=== What needs to be done ===
Here the job is to transcribe the data exactly while omitting the images.

···

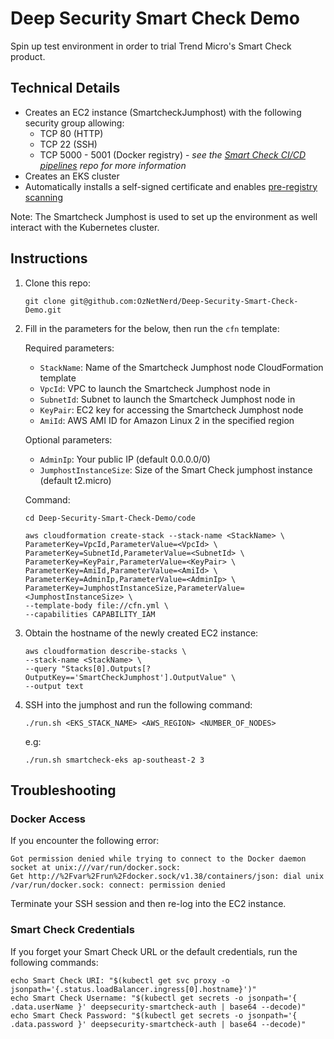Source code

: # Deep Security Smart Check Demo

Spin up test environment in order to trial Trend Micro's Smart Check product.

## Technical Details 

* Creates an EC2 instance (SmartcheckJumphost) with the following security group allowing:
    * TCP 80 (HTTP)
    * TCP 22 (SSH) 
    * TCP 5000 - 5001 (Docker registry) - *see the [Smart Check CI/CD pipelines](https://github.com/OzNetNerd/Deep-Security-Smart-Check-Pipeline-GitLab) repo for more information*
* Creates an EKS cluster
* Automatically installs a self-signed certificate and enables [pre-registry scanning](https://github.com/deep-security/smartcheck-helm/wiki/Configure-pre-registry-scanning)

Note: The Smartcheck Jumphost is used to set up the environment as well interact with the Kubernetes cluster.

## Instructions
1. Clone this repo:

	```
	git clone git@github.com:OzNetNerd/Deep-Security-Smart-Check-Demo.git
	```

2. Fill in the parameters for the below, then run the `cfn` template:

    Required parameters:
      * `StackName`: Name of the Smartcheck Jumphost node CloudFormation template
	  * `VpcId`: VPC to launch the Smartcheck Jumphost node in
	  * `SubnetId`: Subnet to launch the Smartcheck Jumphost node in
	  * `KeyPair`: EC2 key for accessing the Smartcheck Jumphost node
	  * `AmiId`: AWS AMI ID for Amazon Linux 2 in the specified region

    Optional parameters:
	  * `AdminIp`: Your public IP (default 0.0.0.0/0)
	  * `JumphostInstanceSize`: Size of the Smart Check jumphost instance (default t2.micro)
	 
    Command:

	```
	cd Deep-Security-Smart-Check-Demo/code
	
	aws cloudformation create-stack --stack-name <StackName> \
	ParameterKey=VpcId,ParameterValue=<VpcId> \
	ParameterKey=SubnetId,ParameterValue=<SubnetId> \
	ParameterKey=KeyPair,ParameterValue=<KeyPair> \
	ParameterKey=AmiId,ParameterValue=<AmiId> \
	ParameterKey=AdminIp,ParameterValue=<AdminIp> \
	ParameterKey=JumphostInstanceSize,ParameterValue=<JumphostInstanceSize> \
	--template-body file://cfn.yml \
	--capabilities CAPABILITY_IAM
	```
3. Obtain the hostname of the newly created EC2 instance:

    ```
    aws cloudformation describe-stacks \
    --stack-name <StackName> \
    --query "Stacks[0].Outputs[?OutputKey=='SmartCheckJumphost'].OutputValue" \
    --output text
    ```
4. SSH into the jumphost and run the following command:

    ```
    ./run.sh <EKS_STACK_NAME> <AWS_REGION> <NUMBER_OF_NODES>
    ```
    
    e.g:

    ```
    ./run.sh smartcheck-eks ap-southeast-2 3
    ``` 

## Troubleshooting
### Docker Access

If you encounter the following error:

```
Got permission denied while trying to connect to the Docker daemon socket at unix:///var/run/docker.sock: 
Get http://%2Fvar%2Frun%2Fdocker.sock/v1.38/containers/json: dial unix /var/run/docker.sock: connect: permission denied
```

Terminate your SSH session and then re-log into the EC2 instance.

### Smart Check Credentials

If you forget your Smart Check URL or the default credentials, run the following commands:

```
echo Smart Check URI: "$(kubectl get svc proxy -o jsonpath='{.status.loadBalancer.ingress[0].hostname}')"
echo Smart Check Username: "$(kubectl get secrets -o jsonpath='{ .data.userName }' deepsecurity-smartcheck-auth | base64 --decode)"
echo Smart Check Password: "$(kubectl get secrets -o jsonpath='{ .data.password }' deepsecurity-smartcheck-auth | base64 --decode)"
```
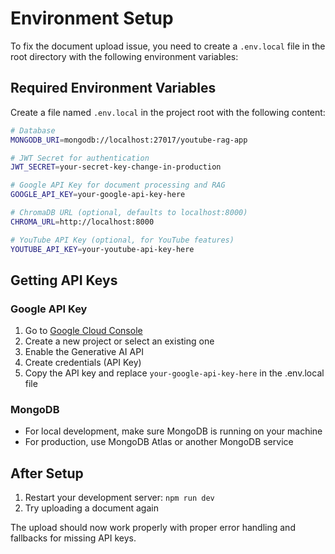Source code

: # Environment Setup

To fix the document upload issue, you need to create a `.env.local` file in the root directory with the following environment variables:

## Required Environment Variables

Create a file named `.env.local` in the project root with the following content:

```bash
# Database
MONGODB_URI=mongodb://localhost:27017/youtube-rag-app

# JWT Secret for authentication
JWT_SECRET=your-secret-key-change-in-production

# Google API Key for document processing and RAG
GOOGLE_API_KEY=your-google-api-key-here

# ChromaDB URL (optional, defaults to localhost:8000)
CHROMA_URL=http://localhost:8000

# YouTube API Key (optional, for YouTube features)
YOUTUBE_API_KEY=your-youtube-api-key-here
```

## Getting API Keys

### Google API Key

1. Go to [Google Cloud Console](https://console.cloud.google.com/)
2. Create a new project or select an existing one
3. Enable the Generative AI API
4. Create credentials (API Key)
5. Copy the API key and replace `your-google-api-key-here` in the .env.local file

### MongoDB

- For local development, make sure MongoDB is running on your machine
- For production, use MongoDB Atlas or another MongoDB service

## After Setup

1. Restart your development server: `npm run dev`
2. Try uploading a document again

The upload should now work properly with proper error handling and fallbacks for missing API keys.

···

=== Task answer ===
Source code

: # Deep Security Smart Check Demo

Spin up test environment in order to trial Trend Micro's Smart Check product.

## Technical Details 

* Creates an EC2 instance (SmartcheckJumphost) with the following security group allowing:
    * TCP 80 (HTTP)
    * TCP 22 (SSH) 
    * TCP 5000 - 5001 (Docker registry) - *see the [Smart Check CI/CD pipelines](https://github.com/OzNetNerd/Deep-Security-Smart-Check-Pipeline-GitLab) repo for more information*
* Creates an EKS cluster
* Automatically installs a self-signed certificate and enables [pre-registry scanning](https://github.com/deep-security/smartcheck-helm/wiki/Configure-pre-registry-scanning)

Note: The Smartcheck Jumphost is used to set up the environment as well interact with the Kubernetes cluster.

## Instructions
1. Clone this repo:

	```
	git clone git@github.com:OzNetNerd/Deep-Security-Smart-Check-Demo.git
	```

2. Fill in the parameters for the below, then run the `cfn` template:

    Required parameters:
      * `StackName`: Name of the Smartcheck Jumphost node CloudFormation template
	  * `VpcId`: VPC to launch the Smartcheck Jumphost node in
	  * `SubnetId`: Subnet to launch the Smartcheck Jumphost node in
	  * `KeyPair`: EC2 key for accessing the Smartcheck Jumphost node
	  * `AmiId`: AWS AMI ID for Amazon Linux 2 in the specified region

    Optional parameters:
	  * `AdminIp`: Your public IP (default 0.0.0.0/0)
	  * `JumphostInstanceSize`: Size of the Smart Check jumphost instance (default t2.micro)
	 
    Command:

	```
	cd Deep-Security-Smart-Check-Demo/code
	
	aws cloudformation create-stack --stack-name <StackName> \
	ParameterKey=VpcId,ParameterValue=<VpcId> \
	ParameterKey=SubnetId,ParameterValue=<SubnetId> \
	ParameterKey=KeyPair,ParameterValue=<KeyPair> \
	ParameterKey=AmiId,ParameterValue=<AmiId> \
	ParameterKey=AdminIp,ParameterValue=<AdminIp> \
	ParameterKey=JumphostInstanceSize,ParameterValue=<JumphostInstanceSize> \
	--template-body file://cfn.yml \
	--capabilities CAPABILITY_IAM
	```
3. Obtain the hostname of the newly created EC2 instance:

    ```
    aws cloudformation describe-stacks \
    --stack-name <StackName> \
    --query "Stacks[0].Outputs[?OutputKey=='SmartCheckJumphost'].OutputValue" \
    --output text
    ```
4. SSH into the jumphost and run the following command:

    ```
    ./run.sh <EKS_STACK_NAME> <AWS_REGION> <NUMBER_OF_NODES>
    ```
    
    e.g:

    ```
    ./run.sh smartcheck-eks ap-southeast-2 3
    ``` 

## Troubleshooting
### Docker Access

If you encounter the following error:

```
Got permission denied while trying to connect to the Docker daemon socket at unix:///var/run/docker.sock: 
Get http://%2Fvar%2Frun%2Fdocker.sock/v1.38/containers/json: dial unix /var/run/docker.sock: connect: permission denied
```

Terminate your SSH session and then re-log into the EC2 instance.

### Smart Check Credentials

If you forget your Smart Check URL or the default credentials, run the following commands:

```
echo Smart Check URI: "$(kubectl get svc proxy -o jsonpath='{.status.loadBalancer.ingress[0].hostname}')"
echo Smart Check Username: "$(kubectl get secrets -o jsonpath='{ .data.userName }' deepsecurity-smartcheck-auth | base64 --decode)"
echo Smart Check Password: "$(kubectl get secrets -o jsonpath='{ .data.password }' deepsecurity-smartcheck-auth | base64 --decode)"
```
Source code

: # Environment Setup

To fix the document upload issue, you need to create a `.env.local` file in the root directory with the following environment variables:

## Required Environment Variables

Create a file named `.env.local` in the project root with the following content:

```bash
# Database
MONGODB_URI=mongodb://localhost:27017/youtube-rag-app

# JWT Secret for authentication
JWT_SECRET=your-secret-key-change-in-production

# Google API Key for document processing and RAG
GOOGLE_API_KEY=your-google-api-key-here

# ChromaDB URL (optional, defaults to localhost:8000)
CHROMA_URL=http://localhost:8000

# YouTube API Key (optional, for YouTube features)
YOUTUBE_API_KEY=your-youtube-api-key-here
```

## Getting API Keys

### Google API Key

1. Go to [Google Cloud Console](https://console.cloud.google.com/)
2. Create a new project or select an existing one
3. Enable the Generative AI API
4. Create credentials (API Key)
5. Copy the API key and replace `your-google-api-key-here` in the .env.local file

### MongoDB

- For local development, make sure MongoDB is running on your machine
- For production, use MongoDB Atlas or another MongoDB service

## After Setup

1. Restart your development server: `npm run dev`
2. Try uploading a document again

The upload should now work properly with proper error handling and fallbacks for missing API keys.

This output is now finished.